Fred steckte sich den Zeigefinger seiner rechten Hand ins Ohr und säuberte es mal wieder gründlich. Das hatte er schon viel zu lange nicht mehr gemacht.
„ Bei dieser hatte ich halt noch ein bisschen mehr Pech, aber ich bin sicher solche Geschichten willst du gar nicht hören. Ist besser für dein Schlafverhalten wenn du nicht allen Scheiß kennst der mir passiert ist. Also warum bin ich hier?“
Alfonso brauchte einen Moment um den erstaunten Gesichtausdruck von seinem Gesicht zu wischen. Dann als er sich gesammelt hatte flüsterte er leise und geheimnisvoll:
„ihhss hebrt etd entraf füi tuch.“ das zumindest verstand Fred bei dem Krach der im Hintergrund herrschte ( man hatte dem Wirt seine Armbrust entrissen und er war kurzerhand mit in die Schlägerei eingestiegen ).

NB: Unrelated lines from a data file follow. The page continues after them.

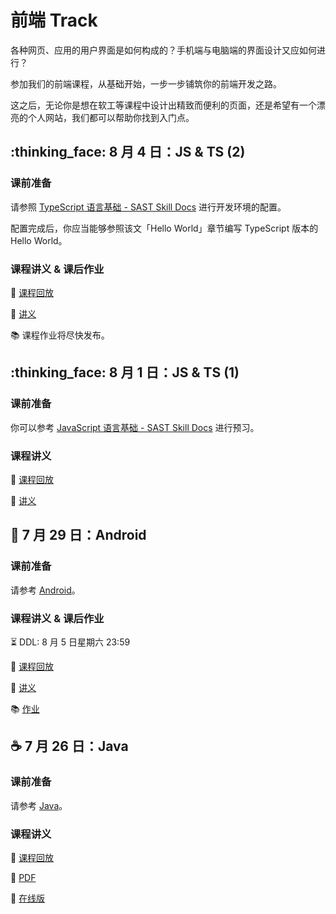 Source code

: # 前端 Track

各种网页、应用的用户界面是如何构成的？手机端与电脑端的界面设计又应如何进行？

参加我们的前端课程，从基础开始，一步一步铺筑你的前端开发之路。

这之后，无论你是想在软工等课程中设计出精致而便利的页面，还是希望有一个漂亮的个人网站，我们都可以帮助你找到入门点。

## :thinking_face: 8 月 4 日：JS & TS (2)

### 课前准备

请参照 [TypeScript 语言基础 - SAST Skill Docs](https://docs.net9.org/languages/typescript/#_3) 进行开发环境的配置。

配置完成后，你应当能够参照该文「Hello World」章节编写 TypeScript 版本的 Hello World。

### 课程讲义 & 课后作业

:movie_camera: [课程回放](https://www.bilibili.com/video/BV1Gh4y1w7Ng)

:memo: [讲义](https://docs.net9.org/languages/typescript/)

:books: 课程作业将尽快发布。

## :thinking_face: 8 月 1 日：JS & TS (1)

### 课前准备

你可以参考 [JavaScript 语言基础 - SAST Skill Docs](https://docs.net9.org/languages/javascript/) 进行预习。

### 课程讲义

:movie_camera: [课程回放](https://www.bilibili.com/video/BV1Ep4y1V7k7)

:memo: [讲义](https://docs.net9.org/languages/javascript/)

## :robot: 7 月 29 日：Android

### 课前准备

请参考 [Android](/frontend/android/#_1)。

### 课程讲义 & 课后作业

:hourglass_flowing_sand: DDL: 8 月 5 日星期六 23:59

:movie_camera: [课程回放](https://www.bilibili.com/video/BV1rk4y137nu)

:memo: [讲义](/frontend/android)

:books: [作业](/frontend/android/#_10)

## :coffee: 7 月 26 日：Java

### 课前准备

请参考 [Java](/frontend/java/#_1)。

### 课程讲义

:movie_camera: [课程回放](https://www.bilibili.com/video/BV1Wm4y1j7KJ)

:memo: [PDF](/pdfs/java-handout.pdf)

:link: [在线版](/frontend/java) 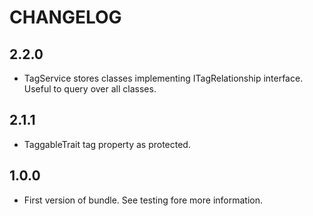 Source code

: # CHANGELOG

2.2.0
-----
* TagService stores classes implementing ITagRelationship interface. Useful to query over all classes.

2.1.1
-----
* TaggableTrait tag property as protected.

1.0.0
-----
* First version of bundle. See testing fore more information.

„Sprich lauter, verdammt! Uns belauscht schon keiner.“ erwiderte Fred genervt
„ Ich habe einen Auftrag für dich!“ wiederholte sein Gegenüber.
„ Nein!“ und mit diesen Worten machte Fred Anstalten aufzustehen.
Alfonso packte ihn an den Armen und versuchte ihn auf dem Stuhl zu halten, was ungefähr so aussah als ob sich eine dünne Katze an einen dicken Bären hängte.
„ Hör dir doch wenigstens an was ich zu sagen habe!“ bettelte er.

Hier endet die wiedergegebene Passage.